Figure 1 ROC-curve analysis of T4(AUC 0.88), TBG-corrected T4 (AUC 0.92), fold TSH icrease (AUC 0.81) and absolute TSH increase (AUC 0.74).
Based on the diagnosis of CH, patients were divided into group 1 diagnosed with CH (n=39) and group 2 with patients without a current need of thyroid replacement therapy (n=320, Figures 2A, B). There were significantly more males in group 1 (69.2%) compared to group 2 (45.3%, p-value 0.005, Table 1). In group 1, a higher percentage of patients received pituitary hormone replacement therapy before their TRH test compared to group 2 (48.8% and 9.6%, p-value <0.001, Table 1). There was no age difference between the two groups (p-value 0.066, Table 1) and both groups consisted mainly of patients with non-hormonal secreting pituitary mass lesions (87.2% in group 1 and 58.8% in group 2, Table 1).
Table 1 Characteristics of the patients with thyroid replacement therapy started subsequently after a TRH test (group 1), and the patients with no thyroid replacement therapy started subsequently after a TRH test (group 2).

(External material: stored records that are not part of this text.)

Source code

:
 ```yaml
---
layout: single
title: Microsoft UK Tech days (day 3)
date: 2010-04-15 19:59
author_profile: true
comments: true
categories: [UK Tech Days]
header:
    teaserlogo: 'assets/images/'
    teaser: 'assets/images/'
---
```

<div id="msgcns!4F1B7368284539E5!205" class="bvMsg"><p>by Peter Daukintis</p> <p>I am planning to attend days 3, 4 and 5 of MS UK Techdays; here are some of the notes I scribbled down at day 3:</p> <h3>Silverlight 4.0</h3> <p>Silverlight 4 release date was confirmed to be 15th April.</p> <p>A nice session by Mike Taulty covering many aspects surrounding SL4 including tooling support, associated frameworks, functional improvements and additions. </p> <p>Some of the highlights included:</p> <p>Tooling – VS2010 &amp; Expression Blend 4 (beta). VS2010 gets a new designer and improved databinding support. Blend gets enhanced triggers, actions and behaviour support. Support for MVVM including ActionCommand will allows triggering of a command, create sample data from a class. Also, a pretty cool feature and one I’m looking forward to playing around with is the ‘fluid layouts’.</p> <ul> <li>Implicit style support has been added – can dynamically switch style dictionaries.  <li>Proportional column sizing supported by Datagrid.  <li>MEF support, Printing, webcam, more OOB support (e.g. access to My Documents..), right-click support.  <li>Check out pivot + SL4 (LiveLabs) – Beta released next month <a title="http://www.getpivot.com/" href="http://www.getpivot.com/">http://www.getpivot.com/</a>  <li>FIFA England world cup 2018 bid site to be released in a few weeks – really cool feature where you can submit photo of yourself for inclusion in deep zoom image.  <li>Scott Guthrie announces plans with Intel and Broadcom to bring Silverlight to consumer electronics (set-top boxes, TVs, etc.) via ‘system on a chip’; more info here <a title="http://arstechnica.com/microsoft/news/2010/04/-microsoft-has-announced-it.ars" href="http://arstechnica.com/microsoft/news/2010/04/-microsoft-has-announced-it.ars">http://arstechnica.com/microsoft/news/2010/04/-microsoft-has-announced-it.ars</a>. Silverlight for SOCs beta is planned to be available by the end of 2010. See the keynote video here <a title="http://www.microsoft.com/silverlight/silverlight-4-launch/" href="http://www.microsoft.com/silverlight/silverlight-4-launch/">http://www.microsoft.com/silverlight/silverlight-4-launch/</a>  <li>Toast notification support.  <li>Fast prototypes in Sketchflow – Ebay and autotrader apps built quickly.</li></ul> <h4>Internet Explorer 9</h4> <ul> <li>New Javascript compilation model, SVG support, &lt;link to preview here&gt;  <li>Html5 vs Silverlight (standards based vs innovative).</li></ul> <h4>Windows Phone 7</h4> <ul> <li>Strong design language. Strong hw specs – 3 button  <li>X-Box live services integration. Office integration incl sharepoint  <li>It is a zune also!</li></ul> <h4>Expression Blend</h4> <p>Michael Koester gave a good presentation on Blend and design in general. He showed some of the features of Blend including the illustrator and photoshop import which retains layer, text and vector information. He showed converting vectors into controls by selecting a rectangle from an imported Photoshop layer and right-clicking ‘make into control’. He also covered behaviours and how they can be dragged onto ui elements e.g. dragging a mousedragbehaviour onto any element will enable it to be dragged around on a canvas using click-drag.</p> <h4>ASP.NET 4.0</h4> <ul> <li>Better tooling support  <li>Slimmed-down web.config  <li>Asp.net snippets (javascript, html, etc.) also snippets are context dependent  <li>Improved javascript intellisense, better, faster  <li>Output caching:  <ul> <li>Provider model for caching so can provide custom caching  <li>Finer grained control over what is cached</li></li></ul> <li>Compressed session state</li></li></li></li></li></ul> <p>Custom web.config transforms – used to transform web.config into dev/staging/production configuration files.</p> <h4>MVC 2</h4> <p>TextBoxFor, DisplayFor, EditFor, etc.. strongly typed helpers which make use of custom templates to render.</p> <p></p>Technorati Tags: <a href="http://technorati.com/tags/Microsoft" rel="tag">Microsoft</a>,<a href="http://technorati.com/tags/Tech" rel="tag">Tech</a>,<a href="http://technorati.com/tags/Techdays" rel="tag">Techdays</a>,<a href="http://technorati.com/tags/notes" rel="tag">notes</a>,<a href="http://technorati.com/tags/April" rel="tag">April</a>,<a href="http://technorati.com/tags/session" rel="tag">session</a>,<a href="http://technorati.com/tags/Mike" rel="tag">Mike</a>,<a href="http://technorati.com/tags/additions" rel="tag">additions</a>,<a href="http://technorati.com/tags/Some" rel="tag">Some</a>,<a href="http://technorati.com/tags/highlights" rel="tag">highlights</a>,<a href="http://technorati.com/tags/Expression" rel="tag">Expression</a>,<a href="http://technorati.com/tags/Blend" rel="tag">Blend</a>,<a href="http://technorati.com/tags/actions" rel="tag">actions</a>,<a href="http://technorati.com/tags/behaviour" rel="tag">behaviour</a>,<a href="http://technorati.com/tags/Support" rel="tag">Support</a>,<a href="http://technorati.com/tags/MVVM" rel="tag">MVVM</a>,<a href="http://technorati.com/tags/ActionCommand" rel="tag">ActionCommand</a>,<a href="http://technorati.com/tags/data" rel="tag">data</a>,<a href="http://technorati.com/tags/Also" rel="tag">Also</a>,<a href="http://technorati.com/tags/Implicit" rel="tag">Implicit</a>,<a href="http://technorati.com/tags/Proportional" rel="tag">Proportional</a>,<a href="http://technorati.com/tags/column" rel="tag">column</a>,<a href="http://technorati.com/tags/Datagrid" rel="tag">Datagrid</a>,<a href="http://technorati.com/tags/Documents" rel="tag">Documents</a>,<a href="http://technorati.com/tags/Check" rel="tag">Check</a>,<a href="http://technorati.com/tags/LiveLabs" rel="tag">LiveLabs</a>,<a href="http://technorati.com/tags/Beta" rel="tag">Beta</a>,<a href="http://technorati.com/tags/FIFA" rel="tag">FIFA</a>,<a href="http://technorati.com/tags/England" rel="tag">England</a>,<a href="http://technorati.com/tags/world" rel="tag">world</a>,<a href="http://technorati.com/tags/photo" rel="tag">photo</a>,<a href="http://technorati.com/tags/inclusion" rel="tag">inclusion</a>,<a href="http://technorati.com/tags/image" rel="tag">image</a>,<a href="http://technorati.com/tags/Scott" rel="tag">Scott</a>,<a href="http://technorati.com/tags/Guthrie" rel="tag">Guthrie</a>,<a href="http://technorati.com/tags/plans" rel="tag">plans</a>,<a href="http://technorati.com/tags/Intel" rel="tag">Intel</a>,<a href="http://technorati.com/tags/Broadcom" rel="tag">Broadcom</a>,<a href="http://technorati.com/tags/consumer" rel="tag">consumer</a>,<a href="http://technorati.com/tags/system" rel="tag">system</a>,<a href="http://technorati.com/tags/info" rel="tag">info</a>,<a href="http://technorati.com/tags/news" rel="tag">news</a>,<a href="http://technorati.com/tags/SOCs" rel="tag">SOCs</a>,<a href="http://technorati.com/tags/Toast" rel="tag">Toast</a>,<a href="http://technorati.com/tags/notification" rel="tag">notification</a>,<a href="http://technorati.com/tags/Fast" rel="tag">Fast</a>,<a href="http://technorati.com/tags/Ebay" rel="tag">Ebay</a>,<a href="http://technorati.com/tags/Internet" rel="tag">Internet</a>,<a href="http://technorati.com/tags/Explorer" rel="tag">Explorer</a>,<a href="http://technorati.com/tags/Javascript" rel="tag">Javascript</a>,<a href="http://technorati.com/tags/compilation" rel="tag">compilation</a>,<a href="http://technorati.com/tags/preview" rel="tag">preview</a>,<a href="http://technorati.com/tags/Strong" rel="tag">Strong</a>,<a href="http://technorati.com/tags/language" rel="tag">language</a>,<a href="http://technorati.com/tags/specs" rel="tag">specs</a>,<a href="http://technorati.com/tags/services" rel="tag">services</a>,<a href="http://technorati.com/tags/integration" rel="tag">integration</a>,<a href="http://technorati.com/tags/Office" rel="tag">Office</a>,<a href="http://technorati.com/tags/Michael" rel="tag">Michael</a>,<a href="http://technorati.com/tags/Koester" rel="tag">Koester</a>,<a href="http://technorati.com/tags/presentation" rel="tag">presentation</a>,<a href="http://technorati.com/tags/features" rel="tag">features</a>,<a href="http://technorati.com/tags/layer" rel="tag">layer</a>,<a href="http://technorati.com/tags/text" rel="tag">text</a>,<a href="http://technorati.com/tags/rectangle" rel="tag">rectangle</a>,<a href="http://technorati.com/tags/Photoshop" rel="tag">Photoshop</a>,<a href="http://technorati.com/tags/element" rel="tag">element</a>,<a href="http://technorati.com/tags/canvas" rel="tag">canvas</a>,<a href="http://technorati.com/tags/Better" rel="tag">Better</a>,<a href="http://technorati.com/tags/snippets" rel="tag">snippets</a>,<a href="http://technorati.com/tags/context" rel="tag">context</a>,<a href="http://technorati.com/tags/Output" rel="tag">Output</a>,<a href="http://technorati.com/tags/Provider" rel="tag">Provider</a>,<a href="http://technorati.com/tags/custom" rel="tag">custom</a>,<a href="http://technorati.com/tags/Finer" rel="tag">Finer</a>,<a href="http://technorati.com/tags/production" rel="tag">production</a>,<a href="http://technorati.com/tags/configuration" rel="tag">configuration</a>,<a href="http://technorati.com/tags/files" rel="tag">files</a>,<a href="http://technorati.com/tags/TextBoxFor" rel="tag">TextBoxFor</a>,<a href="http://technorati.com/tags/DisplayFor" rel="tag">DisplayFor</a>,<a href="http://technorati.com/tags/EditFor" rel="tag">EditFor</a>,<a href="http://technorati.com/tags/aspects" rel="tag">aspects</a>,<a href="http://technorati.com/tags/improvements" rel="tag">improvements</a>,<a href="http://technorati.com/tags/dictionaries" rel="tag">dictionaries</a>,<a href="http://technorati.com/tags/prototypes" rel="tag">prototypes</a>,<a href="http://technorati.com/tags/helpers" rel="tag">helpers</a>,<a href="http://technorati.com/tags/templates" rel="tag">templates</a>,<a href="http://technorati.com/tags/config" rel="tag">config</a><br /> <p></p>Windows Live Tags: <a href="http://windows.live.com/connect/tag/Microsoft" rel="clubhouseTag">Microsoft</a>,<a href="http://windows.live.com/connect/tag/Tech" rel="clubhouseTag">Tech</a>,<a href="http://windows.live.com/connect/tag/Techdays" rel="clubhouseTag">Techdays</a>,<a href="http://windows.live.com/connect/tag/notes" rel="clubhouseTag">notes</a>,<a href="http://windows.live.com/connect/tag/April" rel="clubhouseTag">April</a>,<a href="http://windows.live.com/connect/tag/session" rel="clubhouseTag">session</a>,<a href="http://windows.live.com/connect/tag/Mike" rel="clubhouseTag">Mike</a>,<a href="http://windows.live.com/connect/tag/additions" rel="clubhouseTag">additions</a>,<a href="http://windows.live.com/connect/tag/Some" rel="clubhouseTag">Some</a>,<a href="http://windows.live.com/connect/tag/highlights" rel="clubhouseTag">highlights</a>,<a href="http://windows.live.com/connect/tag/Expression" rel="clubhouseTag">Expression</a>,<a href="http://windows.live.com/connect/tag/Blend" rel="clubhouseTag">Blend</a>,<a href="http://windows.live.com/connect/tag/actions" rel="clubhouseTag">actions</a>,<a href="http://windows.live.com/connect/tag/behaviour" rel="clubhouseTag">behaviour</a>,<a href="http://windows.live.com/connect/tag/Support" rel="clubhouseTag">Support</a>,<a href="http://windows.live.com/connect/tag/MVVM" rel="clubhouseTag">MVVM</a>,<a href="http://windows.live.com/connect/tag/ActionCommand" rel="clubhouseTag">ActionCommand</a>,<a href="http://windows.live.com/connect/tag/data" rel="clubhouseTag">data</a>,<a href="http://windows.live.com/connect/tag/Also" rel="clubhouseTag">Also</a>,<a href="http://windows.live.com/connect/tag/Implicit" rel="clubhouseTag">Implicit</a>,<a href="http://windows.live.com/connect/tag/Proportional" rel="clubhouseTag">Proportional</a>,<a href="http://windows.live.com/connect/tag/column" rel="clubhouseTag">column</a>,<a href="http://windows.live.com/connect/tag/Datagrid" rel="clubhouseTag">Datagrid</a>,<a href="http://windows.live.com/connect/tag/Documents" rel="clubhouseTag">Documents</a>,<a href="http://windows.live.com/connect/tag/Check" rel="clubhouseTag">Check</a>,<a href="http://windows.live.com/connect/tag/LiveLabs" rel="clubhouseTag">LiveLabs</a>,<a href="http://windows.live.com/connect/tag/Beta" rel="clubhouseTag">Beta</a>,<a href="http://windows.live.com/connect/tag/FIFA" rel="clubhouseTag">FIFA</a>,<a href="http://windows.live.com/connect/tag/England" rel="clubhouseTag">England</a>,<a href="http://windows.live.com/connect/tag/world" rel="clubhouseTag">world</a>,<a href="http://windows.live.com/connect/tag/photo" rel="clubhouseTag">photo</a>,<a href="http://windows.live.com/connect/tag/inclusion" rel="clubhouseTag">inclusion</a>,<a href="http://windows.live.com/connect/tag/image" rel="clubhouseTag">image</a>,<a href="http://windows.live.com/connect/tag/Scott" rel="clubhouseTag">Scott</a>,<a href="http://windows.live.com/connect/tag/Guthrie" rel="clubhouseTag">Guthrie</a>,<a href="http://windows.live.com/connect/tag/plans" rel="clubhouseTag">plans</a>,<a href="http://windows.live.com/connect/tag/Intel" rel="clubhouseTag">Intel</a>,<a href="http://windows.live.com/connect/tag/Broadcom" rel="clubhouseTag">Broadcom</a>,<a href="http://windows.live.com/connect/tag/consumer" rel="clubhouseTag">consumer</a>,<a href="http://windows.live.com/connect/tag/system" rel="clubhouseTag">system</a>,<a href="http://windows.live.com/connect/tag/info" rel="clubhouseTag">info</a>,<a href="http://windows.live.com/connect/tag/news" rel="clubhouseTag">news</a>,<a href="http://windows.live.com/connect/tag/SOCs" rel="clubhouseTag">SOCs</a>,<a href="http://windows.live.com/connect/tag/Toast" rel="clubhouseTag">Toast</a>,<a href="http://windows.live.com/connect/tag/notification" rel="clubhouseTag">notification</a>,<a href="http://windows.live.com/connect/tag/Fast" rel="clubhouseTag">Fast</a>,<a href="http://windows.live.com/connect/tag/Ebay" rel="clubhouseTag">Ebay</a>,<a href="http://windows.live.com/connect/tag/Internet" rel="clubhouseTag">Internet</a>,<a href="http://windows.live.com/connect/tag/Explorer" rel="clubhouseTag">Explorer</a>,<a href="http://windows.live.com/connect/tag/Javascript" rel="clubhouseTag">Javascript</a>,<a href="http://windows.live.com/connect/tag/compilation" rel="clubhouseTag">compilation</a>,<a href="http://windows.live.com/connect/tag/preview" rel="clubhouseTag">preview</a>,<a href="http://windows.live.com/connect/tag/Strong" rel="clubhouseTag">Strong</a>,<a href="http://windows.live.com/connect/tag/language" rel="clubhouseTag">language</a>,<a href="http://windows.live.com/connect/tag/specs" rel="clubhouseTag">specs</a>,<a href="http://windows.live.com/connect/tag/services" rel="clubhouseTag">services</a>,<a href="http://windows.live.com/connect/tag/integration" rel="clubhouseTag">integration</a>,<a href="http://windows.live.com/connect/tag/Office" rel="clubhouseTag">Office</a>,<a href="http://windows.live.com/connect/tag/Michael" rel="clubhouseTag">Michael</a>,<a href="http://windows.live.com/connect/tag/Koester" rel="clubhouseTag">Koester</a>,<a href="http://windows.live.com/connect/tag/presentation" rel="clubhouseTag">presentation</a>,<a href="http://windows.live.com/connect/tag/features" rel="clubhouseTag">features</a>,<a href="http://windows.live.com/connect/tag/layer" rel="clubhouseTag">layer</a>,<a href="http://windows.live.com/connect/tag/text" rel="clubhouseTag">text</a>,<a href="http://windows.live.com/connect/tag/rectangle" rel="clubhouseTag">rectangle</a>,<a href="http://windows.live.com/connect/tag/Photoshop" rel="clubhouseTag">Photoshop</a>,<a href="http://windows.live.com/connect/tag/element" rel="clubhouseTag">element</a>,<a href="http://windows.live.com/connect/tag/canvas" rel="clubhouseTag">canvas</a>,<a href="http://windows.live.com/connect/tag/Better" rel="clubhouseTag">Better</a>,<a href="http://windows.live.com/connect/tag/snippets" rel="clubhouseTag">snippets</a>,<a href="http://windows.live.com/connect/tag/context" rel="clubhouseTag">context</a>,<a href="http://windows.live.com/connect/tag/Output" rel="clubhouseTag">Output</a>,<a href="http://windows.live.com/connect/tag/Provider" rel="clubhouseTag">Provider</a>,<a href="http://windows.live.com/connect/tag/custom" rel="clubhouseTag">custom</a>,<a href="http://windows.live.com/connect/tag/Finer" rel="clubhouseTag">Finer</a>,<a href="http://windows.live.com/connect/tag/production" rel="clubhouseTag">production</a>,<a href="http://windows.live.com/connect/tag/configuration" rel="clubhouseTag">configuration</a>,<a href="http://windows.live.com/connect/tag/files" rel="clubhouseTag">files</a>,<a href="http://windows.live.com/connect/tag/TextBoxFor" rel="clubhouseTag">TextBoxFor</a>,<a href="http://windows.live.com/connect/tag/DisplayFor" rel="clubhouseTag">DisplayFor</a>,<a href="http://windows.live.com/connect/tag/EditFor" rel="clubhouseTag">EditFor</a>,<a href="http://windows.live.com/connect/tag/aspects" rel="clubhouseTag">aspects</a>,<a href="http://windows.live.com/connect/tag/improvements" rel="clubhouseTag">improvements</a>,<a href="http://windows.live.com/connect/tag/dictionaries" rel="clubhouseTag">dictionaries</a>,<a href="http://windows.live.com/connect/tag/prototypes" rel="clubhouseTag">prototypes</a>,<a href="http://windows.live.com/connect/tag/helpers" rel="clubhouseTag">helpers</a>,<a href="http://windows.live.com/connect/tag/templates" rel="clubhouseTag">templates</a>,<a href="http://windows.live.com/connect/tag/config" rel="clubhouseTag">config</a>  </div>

Figure 2 (A) Patients plotted according to TBG-corrected T4 and fold TSH increase with dashed line marking the lower limit of the normal range, 70 nmol/L for TBG-corrected T4 and 3 mlU/L for fold TSH increase. Group 1(n=39) is marked with crosses and represents the patients who were subsequently started in thyroid hormone replacement therapy after a TRH test and group 2 (n=320) is marked with grey dots and represents the patients who did not start thyroid hormone replacement therapy subsequently after a TRH test. (B) Patients plotted according to TBG-corrected T4 and baseline TSH with dashed line marking the lower limit of the normal range of 70 nmol/L for TBG-corrected T4 and the normal range of 0.3-4.5 mlU/L for baseline TSH Group 1 (n=39) is marked with crosses and represents the patients who were subsequently started in thyroid hormone replacement therapy after a TRH test and group 2 (n=320) is marked with grey dots and represents the patients who did not start thyroid hormone replacement therapy subsequently after a TRH test.
Comparison of results between the patients with thyroid replacement therapy started subsequently after a TRH test (group 1) and the patients with no thyroid replacement therapy started subsequently after a TRH test (group 2). T4 and TBG corrected T4 (T4corr) (mean, SD) and TSH (median, IQR) measured at baseline. TSH (median, IQR) measured 30 minutes after injection of 200 µg TRH i.v. Absolute response defined as stimulated TSH minus baseline TSH (median, IQR), and fold response defined as stimulated TSH divided by baseline TSH (median, IQR). P-values of comparison between group 1 and 2.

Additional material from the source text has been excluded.